One is this relationship with nature. We are from Oklahoma, so the Dust Bowl has always been a theme. There's the human side of the dust bowl, like the hardship, and there's the natural side. One thing we talk about is nature reclaiming its former glory, destroying us because we've been too shortsighted to live in accordance with nature. The Dust Bowl is a good medium for that theme to talk about.
What's your ideal writing environment?
In the van, even though I hate highway driving. I write during those eight hour drives in the van. I came to look forward to those drives because it meant I could write.
Are you a night owl?
Mornings are best for me. I like the clarity of morning, like around 10am. A few months ago, I tried to do a 6am thing, every day, and it lasted about three days.
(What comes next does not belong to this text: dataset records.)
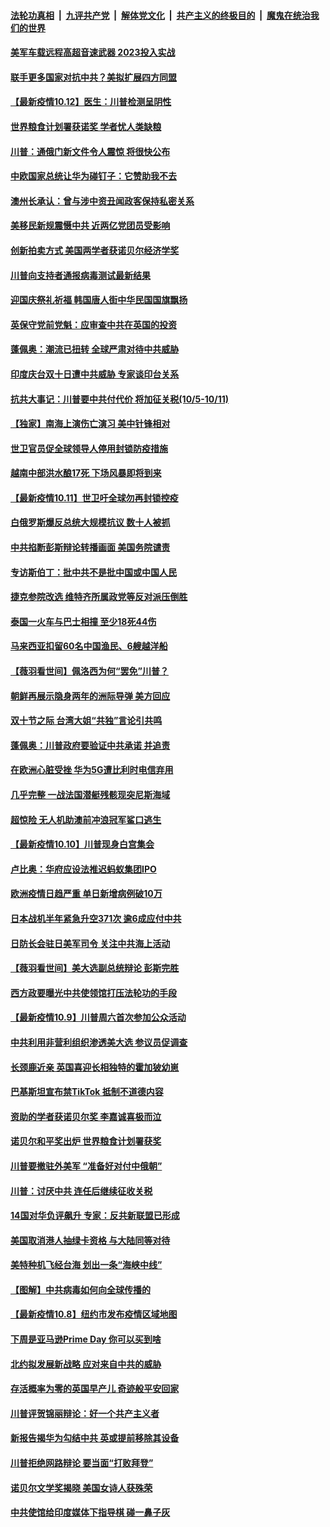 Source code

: ####  [法轮功真相](../../../../basic/blob/master/README.md?t=10131602) &nbsp;|&nbsp; [九评共产党](../../../../9ping.md/blob/master/README.md?t=10131602) &nbsp;|&nbsp; [解体党文化](../../../../jtdwh.md/blob/master/README.md?t=10131602)  &nbsp;|&nbsp; [共产主义的终极目的](../../../../gczydzjmd.md/blob/master/README.md?t=10131602) &nbsp;|&nbsp; [魔鬼在统治我们的世界](../../../../mgztzwmdsj.md/blob/master/README.md?t=10131602) 

#### [美军车载远程高超音速武器 2023投入实战](../pages/nsc418/n12471835.md?t=10131602) 

#### [联手更多国家对抗中共？美拟扩展四方同盟](../pages/nsc418/n12471123.md?t=10131602) 

#### [【最新疫情10.12】医生：川普检测呈阴性](../pages/nsc418/n12465220.md?t=10131602) 

#### [世界粮食计划署获诺奖 学者忧人类缺粮](../pages/nsc418/n12468577.md?t=10131602) 

#### [川普：通俄门新文件令人震惊 将很快公布](../pages/nsc418/n12470589.md?t=10131602) 

#### [中欧国家总统让华为碰钉子：它赞助我不去](../pages/nsc418/n12470636.md?t=10131602) 

#### [澳州长承认：曾与涉中资丑闻政客保持私密关系](../pages/nsc418/n12470494.md?t=10131602) 

#### [美移民新规震慑中共 近两亿党团员受影响](../pages/nsc418/n12468447.md?t=10131602) 

#### [创新拍卖方式 美国两学者获诺贝尔经济学奖](../pages/nsc418/n12470090.md?t=10131602) 

#### [川普向支持者通报病毒测试最新结果](../pages/nsc418/n12469944.md?t=10131602) 

#### [迎国庆祭礼祈福 韩国唐人街中华民国国旗飘扬](../pages/nsc418/n12469853.md?t=10131602) 

#### [英保守党前党魁：应审查中共在英国的投资](../pages/nsc418/n12469878.md?t=10131602) 

#### [蓬佩奥：潮流已扭转 全球严肃对待中共威胁](../pages/nsc418/n12469195.md?t=10131602) 

#### [印度庆台双十日遭中共威胁 专家谈印台关系](../pages/nsc418/n12468731.md?t=10131602) 

#### [抗共大事记：川普要中共付代价 将加征关税(10/5-10/11)](../pages/nsc418/n12468654.md?t=10131602) 

#### [【独家】南海上演伤亡演习 美中针锋相对](../pages/nsc418/n12468712.md?t=10131602) 

#### [世卫官员促全球领导人停用封锁防疫措施](../pages/nsc418/n12468635.md?t=10131602) 

#### [越南中部洪水酿17死 下场风暴即将到来](../pages/nsc418/n12468460.md?t=10131602) 

#### [【最新疫情10.11】世卫吁全球勿再封锁控疫](../pages/nsc418/n12452533.md?t=10131602) 

#### [白俄罗斯爆反总统大规模抗议 数十人被抓](../pages/nsc418/n12468369.md?t=10131602) 

#### [中共掐断彭斯辩论转播画面 美国务院谴责](../pages/nsc418/n12468312.md?t=10131602) 

#### [专访斯伯丁：批中共不是批中国或中国人民](../pages/nsc418/n12467574.md?t=10131602) 

#### [捷克参院改选 维特齐所属政党等反对派压倒胜](../pages/nsc418/n12468093.md?t=10131602) 

#### [泰国一火车与巴士相撞 至少18死44伤](../pages/nsc418/n12467947.md?t=10131602) 

#### [马来西亚扣留60名中国渔民、6艘越洋船](../pages/nsc418/n12467920.md?t=10131602) 

#### [【薇羽看世间】佩洛西为何“罢免”川普？](../pages/nsc418/n12467256.md?t=10131602) 

#### [朝鲜再展示隐身两年的洲际导弹 美方回应](../pages/nsc418/n12467168.md?t=10131602) 

#### [双十节之际 台湾大姐“共独”言论引共鸣](../pages/nsc418/n12466152.md?t=10131602) 

#### [蓬佩奥：川普政府要验证中共承诺 并追责](../pages/nsc418/n12466927.md?t=10131602) 

#### [在欧洲心脏受挫 华为5G遭比利时电信弃用](../pages/nsc418/n12466980.md?t=10131602) 

#### [几乎完整 一战法国潜艇残骸现突尼斯海域](../pages/nsc418/n12466530.md?t=10131602) 

#### [超惊险 无人机助澳前冲浪冠军鲨口逃生](../pages/nsc418/n12466214.md?t=10131602) 

#### [【最新疫情10.10】川普现身白宫集会](../pages/nsc418/n12466018.md?t=10131602) 

#### [卢比奥：华府应设法推迟蚂蚁集团IPO](../pages/nsc418/n12466431.md?t=10131602) 

#### [欧洲疫情日趋严重 单日新增病例破10万](../pages/nsc418/n12465453.md?t=10131602) 

#### [日本战机半年紧急升空371次 逾6成应付中共](../pages/nsc418/n12465527.md?t=10131602) 

#### [日防长会驻日美军司令 关注中共海上活动](../pages/nsc418/n12465267.md?t=10131602) 

#### [【薇羽看世间】美大选副总统辩论 彭斯完胜](../pages/nsc418/n12465043.md?t=10131602) 

#### [西方政要曝光中共使领馆打压法轮功的手段](../pages/nsc418/n12432414.md?t=10131602) 

#### [【最新疫情10.9】川普周六首次参加公众活动](../pages/nsc418/n12463417.md?t=10131602) 

#### [中共利用非营利组织渗透美大选 参议员促调查](../pages/nsc418/n12465091.md?t=10131602) 

#### [长颈鹿近亲 英国喜迎长相独特的霍加狓幼崽](../pages/nsc418/n12464449.md?t=10131602) 

#### [巴基斯坦宣布禁TikTok 抵制不道德内容](../pages/nsc418/n12464854.md?t=10131602) 

#### [资助的学者获诺贝尔奖 李嘉诚喜极而泣](../pages/nsc418/n12464848.md?t=10131602) 

#### [诺贝尔和平奖出炉 世界粮食计划署获奖](../pages/nsc418/n12464419.md?t=10131602) 

#### [川普要撤驻外美军 “准备好对付中俄朝”](../pages/nsc418/n12464393.md?t=10131602) 

#### [川普：讨厌中共 连任后继续征收关税](../pages/nsc418/n12464376.md?t=10131602) 

#### [14国对华负评飙升 专家：反共新联盟已形成](../pages/nsc418/n12463455.md?t=10131602) 

#### [美国取消港人抽绿卡资格 与大陆同等对待](../pages/nsc418/n12462978.md?t=10131602) 

#### [美特种机飞经台海 划出一条“海峡中线”](../pages/nsc418/n12462767.md?t=10131602) 

#### [【图解】中共病毒如何向全球传播的](../pages/nsc418/n12460684.md?t=10131602) 

#### [【最新疫情10.8】纽约市发布疫情区域地图](../pages/nsc418/n12460570.md?t=10131602) 

#### [下周是亚马逊Prime Day 你可以买到啥](../pages/nsc418/n12460323.md?t=10131602) 

#### [北约拟发展新战略 应对来自中共的威胁](../pages/nsc418/n12462489.md?t=10131602) 

#### [存活概率为零的英国早产儿 奇迹般平安回家](../pages/nsc418/n12462420.md?t=10131602) 

#### [川普评贺锦丽辩论：好一个共产主义者](../pages/nsc418/n12462520.md?t=10131602) 

#### [新报告揭华为勾结中共 英或提前移除其设备](../pages/nsc418/n12462370.md?t=10131602) 

#### [川普拒绝网路辩论 要当面“打败拜登”](../pages/nsc418/n12462479.md?t=10131602) 

#### [诺贝尔文学奖揭晓 美国女诗人获殊荣](../pages/nsc418/n12461843.md?t=10131602) 

#### [中共使馆给印度媒体下指导棋 碰一鼻子灰](../pages/nsc418/n12461946.md?t=10131602) 

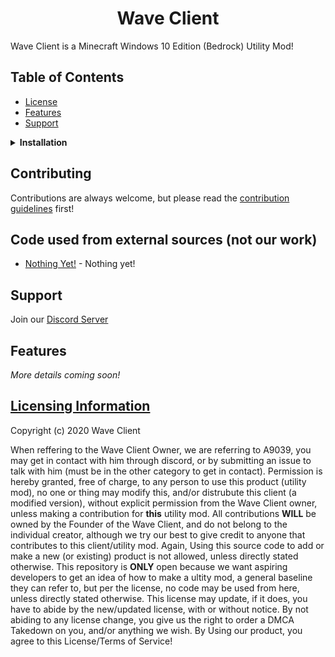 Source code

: <h1 align="center">Wave Client</h1>

Wave Client is a Minecraft Windows 10 Edition (Bedrock) Utility Mod!

## Table of Contents
- [License](#licensing-information)
- [Features](#features)
- [Support](#support)

<details><summary><b>Installation</b></summary>

1. Install the pre-requisites:

    [Download the Visual Studio C++ Redistributable](https://aka.ms/vs/16/release/VC_redist.x64.exe)

2. Open and Inject 

    Open the injector, when opened, press the inject button WHILE MC IS OPEN!
    All Done :)

</details>

## Contributing
Contributions are always welcome, but please read the [contribution guidelines](contributing.md) first!

## Code used from external sources (not our work)

- [Nothing Yet!](https://google.com) - Nothing yet!

## Support
Join our [Discord Server](https://discord.gg/3mdwjR)
## Features
*More details coming soon!*
## [Licensing Information](https://github.com/WaveClient//blob/master/README.md)

Copyright (c) 2020 Wave Client

When reffering to the Wave Client Owner, we are referring to A9039, you may get in contact with him through discord, or by submitting an issue to talk with him (must be in the other category to get in contact).
Permission is hereby granted, free of charge, to any person to use this product (utility mod), no one or thing may modify this, and/or distrubute this client (a modified version), without explicit permission from the Wave Client owner, unless making a contribution for **this** utility mod. 
All contributions **WILL** be owned by the Founder of the Wave Client, and do not belong to the individual creator, although we try our best to give credit to anyone that contributes to this client/utility mod. Again, Using this source code to add or make a new (or existing) product is not allowed, unless directly stated otherwise.
This repository is **ONLY** open because we want aspiring developers to get an idea of how to make a ultity mod, a general baseline they can refer to, but per the license, no code may be used from here, unless directly stated otherwise.
This license may update, if it does, you have to abide by the new/updated license, with or without notice. By not abiding to any license change, you give us the right to order a DMCA Takedown on you, and/or anything we wish. By Using our product, you agree to this License/Terms of Service!
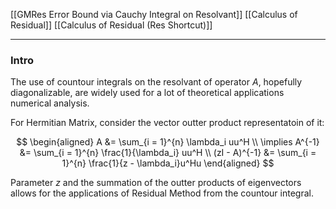 [[GMRes Error Bound via Cauchy Integral on Resolvant]]
[[Calculus of Residual]]
[[Calculus of Residual (Res Shortcut)]]

---
### **Intro**

The use of countour integrals on the resolvant of operator $A$, hopefully diagonalizable, are widely used for a lot of theoretical applications numerical analysis. 

For Hermitian Matrix, consider the vector outter product representatoin of it: 

$$
\begin{aligned}
    A &= \sum_{i = 1}^{n} \lambda_i uu^H
    \\
    \implies A^{-1} &= \sum_{i = 1}^{n}
        \frac{1}{\lambda_i} uu^H
    \\
    (zI - A)^{-1} &= 
    \sum_{i = 1}^{n}
        \frac{1}{z - \lambda_i}u^Hu
\end{aligned}
$$

Parameter $z$ and the summation of the outter products of eigenvectors allows for the applications of Residual Method from the countour integral. 


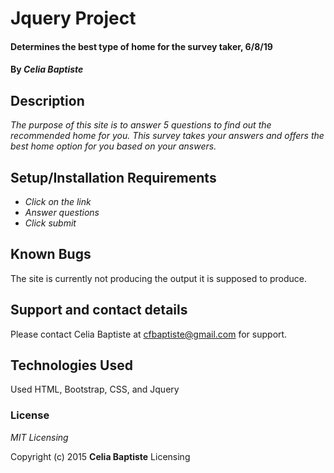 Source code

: # Jquery Project
#### Determines the best type of home for the survey taker, 6/8/19

#### By _**Celia Baptiste**_

## Description

_The purpose of this site is to answer 5 questions to find out the recommended home for you. This survey takes your answers and offers the best home option for you based on your answers._

## Setup/Installation Requirements

* _Click on the link_
* _Answer questions_
* _Click submit_


## Known Bugs

The site is currently not producing the output it is supposed to produce.

## Support and contact details

Please contact Celia Baptiste at cfbaptiste@gmail.com for support.

## Technologies Used

Used HTML, Bootstrap, CSS, and Jquery

### License

*MIT Licensing*

Copyright (c) 2015 **Celia Baptiste**
Licensing
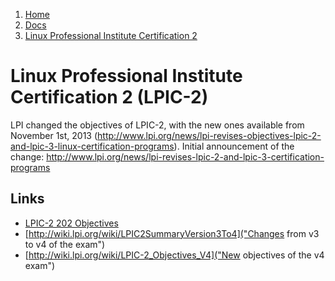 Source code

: <!---
Title: Linux Professional Institute Certification 2
Summary: A list of notes and links for LPIC-2
First Published: 2014-08-10
--->

<ol class="breadcrumb" itemprop="breadcrumb">
	<li><a href="/">Home</a></li>
	<li><a href="/docs/">Docs</a></li>
	<li><a href="/docs/lpic2-notes.html">Linux Professional Institute Certification 2</a></li>
</ol>

Linux Professional Institute Certification 2 (LPIC-2)
=====================================================

LPI changed the objectives of LPIC-2, with the new ones available from 
November 1st, 2013 (http://www.lpi.org/news/lpi-revises-objectives-lpic-2-and-lpic-3-linux-certification-programs).
Initial announcement of the change: http://www.lpi.org/news/lpi-revises-lpic-2-and-lpic-3-certification-programs

Links
-----
* [LPIC-2 202 Objectives](http://www.lpi.org/linux-certifications/programs/lpic-2/exam-202/ "LPIC-2 202 Objectives")
* [http://wiki.lpi.org/wiki/LPIC2SummaryVersion3To4]("Changes from v3 to v4 of the exam")
* [http://wiki.lpi.org/wiki/LPIC-2_Objectives_V4]("New objectives of the v4 exam")
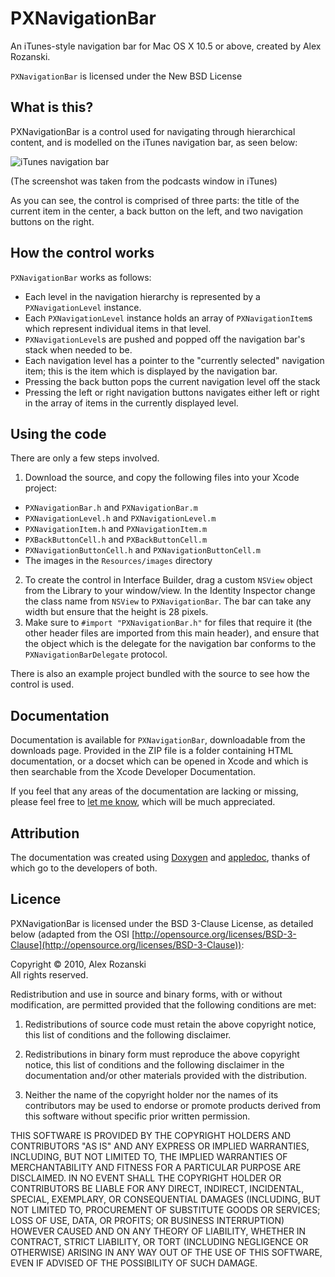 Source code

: PXNavigationBar
===============

An iTunes-style navigation bar for Mac OS X 10.5 or above, created by Alex Rozanski.

`PXNavigationBar` is licensed under the New BSD License

What is this?
-------------

PXNavigationBar is a control used for navigating through hierarchical content, and is modelled on the iTunes navigation bar, as seen below:

![iTunes navigation bar][1]

(The screenshot was taken from the podcasts window in iTunes)

As you can see, the control is comprised of three parts: the title of the current item in the center, a back button on the left, and two navigation buttons on the right.

How the control works
---------------------

`PXNavigationBar` works as follows:

- Each level in the navigation hierarchy is represented by a `PXNavigationLevel` instance.
- Each `PXNavigationLevel` instance holds an array of `PXNavigationItem`s which represent individual items in that level.
- `PXNavigationLevel`s are pushed and popped off the navigation bar's stack when needed to be.
- Each navigation level has a pointer to the "currently selected" navigation item; this is the item which is displayed by the navigation bar.
- Pressing the back button pops the current navigation level off the stack
- Pressing the left or right navigation buttons navigates either left or right in the array of items in the currently displayed level.

Using the code
--------------

There are only a few steps involved.

 1. Download the source, and copy the following files into your Xcode project:
- `PXNavigationBar.h` and `PXNavigationBar.m`
- `PXNavigationLevel.h` and `PXNavigationLevel.m`
- `PXNavigationItem.h` and `PXNavigationItem.m`
- `PXBackButtonCell.h` and `PXBackButtonCell.m`
- `PXNavigationButtonCell.h` and `PXNavigationButtonCell.m`
- The images in the `Resources/images` directory

 2. To create the control in Interface Builder, drag a custom `NSView` object from the Library to your window/view. In the Identity Inspector change the class name from `NSView` to `PXNavigationBar`. The bar can take any width but ensure that the height is 28 pixels.
 3. Make sure to `#import "PXNavigationBar.h"` for files that require it (the other header files are imported from this main header), and ensure that the object which is the delegate for the navigation bar conforms to the `PXNavigationBarDelegate` protocol.

There is also an example project bundled with the source to see how the control is used.

Documentation
-------------

Documentation is available for `PXNavigationBar`, downloadable from the downloads page. Provided in the ZIP file is a folder containing HTML documentation, or a docset which can be opened in Xcode and which is then searchable from the Xcode Developer Documentation.

If you feel that any areas of the documentation are lacking or missing, please feel free to [let me know][2], which will be much appreciated.

Attribution
-----------

The documentation was created using [Doxygen][3] and [appledoc][4], thanks of which go to the developers of both.

Licence
-------
PXNavigationBar is licensed under the BSD 3-Clause License, as detailed below (adapted from the OSI [http://opensource.org/licenses/BSD-3-Clause](http://opensource.org/licenses/BSD-3-Clause)):

Copyright &copy; 2010, Alex Rozanski  
All rights reserved.

Redistribution and use in source and binary forms, with or without modification, are permitted provided that the following conditions are met:

1. Redistributions of source code must retain the above copyright notice, this list of conditions and the following disclaimer.

2. Redistributions in binary form must reproduce the above copyright notice, this list of conditions and the following disclaimer in the documentation and/or other materials provided with the distribution.

3. Neither the name of the copyright holder nor the names of its contributors may be used to endorse or promote products derived from this software without specific prior written permission.

THIS SOFTWARE IS PROVIDED BY THE COPYRIGHT HOLDERS AND CONTRIBUTORS "AS IS" AND ANY EXPRESS OR IMPLIED WARRANTIES, INCLUDING, BUT NOT LIMITED TO, THE IMPLIED WARRANTIES OF MERCHANTABILITY AND FITNESS FOR A PARTICULAR PURPOSE ARE DISCLAIMED. IN NO EVENT SHALL THE COPYRIGHT HOLDER OR CONTRIBUTORS BE LIABLE FOR ANY DIRECT, INDIRECT, INCIDENTAL, SPECIAL, EXEMPLARY, OR CONSEQUENTIAL DAMAGES (INCLUDING, BUT NOT LIMITED TO, PROCUREMENT OF SUBSTITUTE GOODS OR SERVICES; LOSS OF USE, DATA, OR PROFITS; OR BUSINESS INTERRUPTION) HOWEVER CAUSED AND ON ANY THEORY OF LIABILITY, WHETHER IN CONTRACT, STRICT LIABILITY, OR TORT (INCLUDING NEGLIGENCE OR OTHERWISE) ARISING IN ANY WAY OUT OF THE USE OF THIS SOFTWARE, EVEN IF ADVISED OF THE POSSIBILITY OF SUCH DAMAGE.


  [1]: http://perspx.com/screenshots/PXNavigationBar/iTunes_NavigationBar.jpg
  [2]: http://perspx.com/contact
  [3]: http://www.doxygen.org/
  [4]: http://www.gentlebytes.com/freeware/appledoc/
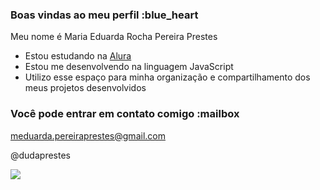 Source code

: ### Boas vindas ao meu perfil :blue_heart

Meu nome é Maria Eduarda Rocha Pereira Prestes

- Estou estudando na [Alura](https://www.alura.com.br)
- Estou me desenvolvendo na linguagem JavaScript
- Utilizo esse espaço para minha organização e compartilhamento dos meus projetos desenvolvidos

### Você pode entrar em contato comigo :mailbox

meduarda.pereiraprestes@gmail.com

@dudaprestes

![](https://media1.tenor.com/m/7GyHsInT8uoAAAAC/naruto.gif)
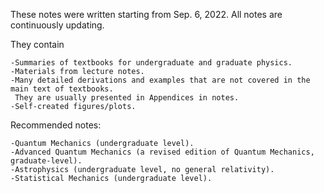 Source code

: These notes were written starting from Sep. 6, 2022. All notes are continuously updating. 

They contain

	-Summaries of textbooks for undergraduate and graduate physics.
	-Materials from lecture notes.
    -Many detailed derivations and examples that are not covered in the main text of textbooks. 
	 They are usually presented in Appendices in notes.
    -Self-created figures/plots.

Recommended notes: 

    -Quantum Mechanics (undergraduate level).
    -Advanced Quantum Mechanics (a revised edition of Quantum Mechanics, graduate-level).
    -Astrophysics (undergraduate level, no general relativity).
	-Statistical Mechanics (undergraduate level).
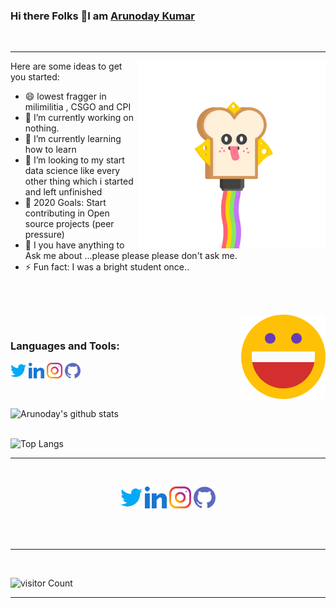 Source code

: ### Hi there Folks 👋I am [Arunoday Kumar](https://nirala69.github.io/sample/)
<br/>
<hr>

<img src="AmazingImpishGerenuk-size_restricted.gif" width="300" align='right'>

Here are some ideas to get you started:
- 😄 lowest fragger in milimilitia , CSGO and CPI
- 🔭 I’m currently working on nothing.
- 🌱 I’m currently learning how to learn
- 👯 I’m looking to my start data science like every other thing which i started and left unfinished 
- 🥅 2020 Goals: Start contributing in Open source projects (peer pressure)
- 💬 I you have anything to Ask me about ...please please please don't ask me.
- ⚡ Fun fact: I was a bright student once..

<br/>
<br/>

<a href="" alt="Happy"><img width="135px" align='right' src="happy.png"></a>
<br/>
### Languages and Tools:

<p align="left">
    <a href="" alt="Twitter"><img width="25px" src="twitter.png"></a>
    <a href="" alt="Linkedin"><img width="25px" src="linkedin.png"></a>
    <a href="" alt="Instagram"><img width="25px" src="instagram.png"></a>
    <a href="" alt="GitHub"><img width="25px" src="github.png"></a>
   
  </p>
  <br/>




![Arunoday's github stats](https://github-readme-stats.vercel.app/api?username=nirala69&show_icons=true&theme=radical)
<br/>
<br/>

![Top Langs](https://github-readme-stats.vercel.app/api/top-langs/?username=nirala69)
<br>
<hr>
<br>
<p align="center">
    <a href="" alt="Twitter"><img width="35px" src="twitter.png"></a>
    <a href="" alt="Linkedin"><img width="35px" src="linkedin.png"></a>
    <a href="" alt="Instagram"><img width="35px" src="instagram.png"></a>
    <a href="" alt="GitHub"><img width="35px" src="github.png"></a>
   

  </p>
  <br/>
  <br/>

<hr>
<br/>

![visitor Count](https://visitor-badge.laobi.icu/badge?page_id=nirala69.nirala69)
<br/>
<hr>


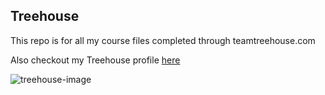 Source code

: ## Treehouse

This repo is for all my course files completed through teamtreehouse.com

Also checkout my Treehouse profile [here](https://teamtreehouse.com/johnkuzda)

![treehouse-image](https://cloud.githubusercontent.com/assets/16196725/11725636/8508b818-9f2f-11e5-98e2-f4c4cd5210fe.jpg)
Do you ever get writer's block?
I don't really get it. I go through periods where I don't write, but if I get stuck I just hum a melody and do something. If I'm not feeling like writing, I just won't. If no good tunes are coming out, I'll work on an instrumental or some strange drone.
How do you revise lyrics?
It varies. Usually I write lyrics with my other songwriting partner. We'll get together and find missing words. If it feels right when I sing it, it's right.
Then how do you know when a song is done?
That's where I've become risky. I used to need the perfect song ready to go, but I found that a little limiting because there was no room for play. So this time, some of the ideas would be a whole section of a four chord progression and maybe a B section. Throughout the recording process, it's been a new songwriting tool. Through it, we'd find the song and follow it. We just worked and worked until we found it.
How is living in Oklahoma an advantage to your creative process?
It's purely an economic thing.
That's not the artistic answer I was looking for!
Laughs. What I mean is that I have so much time because the cost of living is so low. I am able to spend as much time as I want on music and not really have to worry about rent, which is $370 a month. So it gives me all the time in the world. I would like better food, but I don't need a lot of city life stimulation. I have time and space to create here.
How have you matured as a songwriter over the past two albums?
Musically I've found a process that's original to me. Like I spoke before about those simple mediums and following whatever I felt. This time I was really creating music out of thin air. There was real freedom in that, instead of starting with the usual guitar or piano. Also, lyrically, it's a certain aesthetic I've wanted for a long time. It's less personal.